First thing I did was roast the poblano peppers on the open flame of my stove-top till the skin was completely charred. Then I let them steam themselves in a bowl covered with plastic-wrap for about a half hour.

While that was going on I made the filling. I sautéed some green onions and garlic in a little vegetable oil for about 5 minutes. Then I added one teaspoon of mirin, two teaspoons of sake, and three teaspoons of soy sauce. I also threw in some chili powder. Once that was all mixed together I dumped in some diced tofu and let it simmer for a few minutes and absorb some of the flavors.

Next, I peeled the skin off the poblanos and made a slit down one side to remove the seeds. Once the poblanos were all cleaned out I stuffed them with the tofu and set them aside.

The sauce was very simple to make. I first sautéed a half onion, diced, in some vegetable oil for a few minutes until soft but not burned. Then I added some grated garlic and let that cook for a couple of minutes. A couple tablespoons of red wine, a couple tablespoons of soy sauce, a can of diced tomatoes, and a few dashed of chili powder then let it simmer till it thickens up a bit. Just before serving I turned the heat off the sauce and added a little sesame oil and some chopped cilantro.

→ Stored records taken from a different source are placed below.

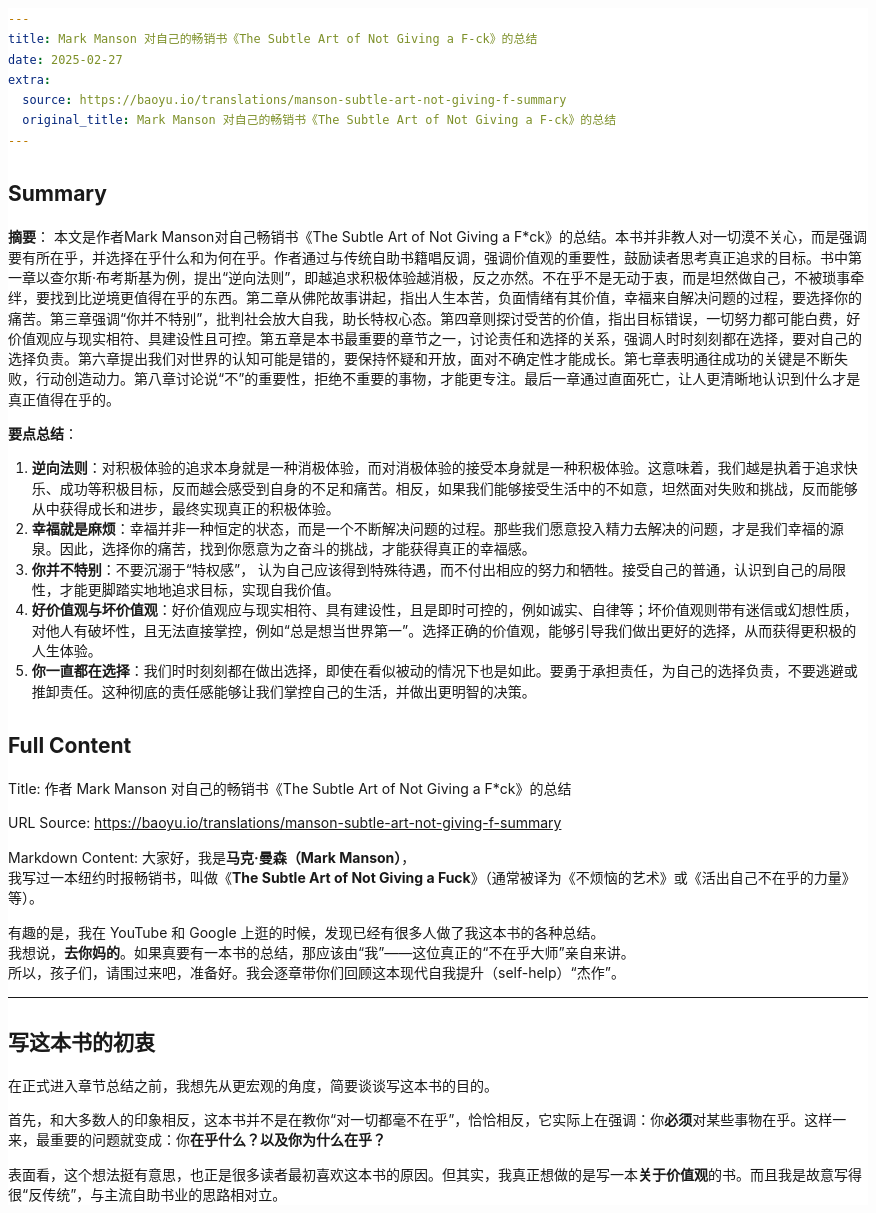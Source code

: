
 ```yaml
---
title: Mark Manson 对自己的畅销书《The Subtle Art of Not Giving a F-ck》的总结
date: 2025-02-27
extra:
  source: https://baoyu.io/translations/manson-subtle-art-not-giving-f-summary
  original_title: Mark Manson 对自己的畅销书《The Subtle Art of Not Giving a F-ck》的总结
---
```

## Summary
**摘要**：
本文是作者Mark Manson对自己畅销书《The Subtle Art of Not Giving a F*ck》的总结。本书并非教人对一切漠不关心，而是强调要有所在乎，并选择在乎什么和为何在乎。作者通过与传统自助书籍唱反调，强调价值观的重要性，鼓励读者思考真正追求的目标。书中第一章以查尔斯·布考斯基为例，提出“逆向法则”，即越追求积极体验越消极，反之亦然。不在乎不是无动于衷，而是坦然做自己，不被琐事牵绊，要找到比逆境更值得在乎的东西。第二章从佛陀故事讲起，指出人生本苦，负面情绪有其价值，幸福来自解决问题的过程，要选择你的痛苦。第三章强调“你并不特别”，批判社会放大自我，助长特权心态。第四章则探讨受苦的价值，指出目标错误，一切努力都可能白费，好价值观应与现实相符、具建设性且可控。第五章是本书最重要的章节之一，讨论责任和选择的关系，强调人时时刻刻都在选择，要对自己的选择负责。第六章提出我们对世界的认知可能是错的，要保持怀疑和开放，面对不确定性才能成长。第七章表明通往成功的关键是不断失败，行动创造动力。第八章讨论说“不”的重要性，拒绝不重要的事物，才能更专注。最后一章通过直面死亡，让人更清晰地认识到什么才是真正值得在乎的。

**要点总结**：

1.  **逆向法则**：对积极体验的追求本身就是一种消极体验，而对消极体验的接受本身就是一种积极体验。这意味着，我们越是执着于追求快乐、成功等积极目标，反而越会感受到自身的不足和痛苦。相反，如果我们能够接受生活中的不如意，坦然面对失败和挑战，反而能够从中获得成长和进步，最终实现真正的积极体验。
2.  **幸福就是麻烦**：幸福并非一种恒定的状态，而是一个不断解决问题的过程。那些我们愿意投入精力去解决的问题，才是我们幸福的源泉。因此，选择你的痛苦，找到你愿意为之奋斗的挑战，才能获得真正的幸福感。
3.  **你并不特别**：不要沉溺于“特权感”， 认为自己应该得到特殊待遇，而不付出相应的努力和牺牲。接受自己的普通，认识到自己的局限性，才能更脚踏实地地追求目标，实现自我价值。
4.  **好价值观与坏价值观**：好价值观应与现实相符、具有建设性，且是即时可控的，例如诚实、自律等；坏价值观则带有迷信或幻想性质，对他⼈有破坏性，且⽆法直接掌控，例如“总是想当世界第⼀”。选择正确的价值观，能够引导我们做出更好的选择，从而获得更积极的人生体验。
5.  **你一直都在选择**：我们时时刻刻都在做出选择，即使在看似被动的情况下也是如此。要勇于承担责任，为自己的选择负责，不要逃避或推卸责任。这种彻底的责任感能够让我们掌控自己的生活，并做出更明智的决策。
## Full Content
Title: 作者 Mark Manson 对自己的畅销书《The Subtle Art of Not Giving a F*ck》的总结

URL Source: https://baoyu.io/translations/manson-subtle-art-not-giving-f-summary

Markdown Content:
大家好，我是**马克·曼森（Mark Manson）**，  
我写过一本纽约时报畅销书，叫做《**The Subtle Art of Not Giving a Fuck**》（通常被译为《不烦恼的艺术》或《活出自己不在乎的力量》等）。

有趣的是，我在 YouTube 和 Google 上逛的时候，发现已经有很多人做了我这本书的各种总结。  
我想说，**去你妈的**。如果真要有一本书的总结，那应该由“我”——这位真正的“不在乎大师”亲自来讲。  
所以，孩子们，请围过来吧，准备好。我会逐章带你们回顾这本现代自我提升（self-help）“杰作”。

* * *

写这本书的初衷
-------

在正式进入章节总结之前，我想先从更宏观的角度，简要谈谈写这本书的目的。

首先，和大多数人的印象相反，这本书并不是在教你“对一切都毫不在乎”，恰恰相反，它实际上在强调：你**必须**对某些事物在乎。这样一来，最重要的问题就变成：你**在乎什么？以及你为什么在乎？**

表面看，这个想法挺有意思，也正是很多读者最初喜欢这本书的原因。但其实，我真正想做的是写一本**关于价值观**的书。而且我是故意写得很“反传统”，与主流自助书业的思路相对立。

For the veggies, I just doused some yellow string beans and maitake mushrooms in some olive oil, salt, and pepper and threw then under the broiler for about 10 minutes. For the last few minutes I also put the peppers under to heat them back up.

I served everything with white rice, slices of avocado, cilantro garnish and a simple salad. The salad was green leaf lettuce and cherry tomatoes with a shiitake-sesame vinaigrette. It all turned out better than I expected.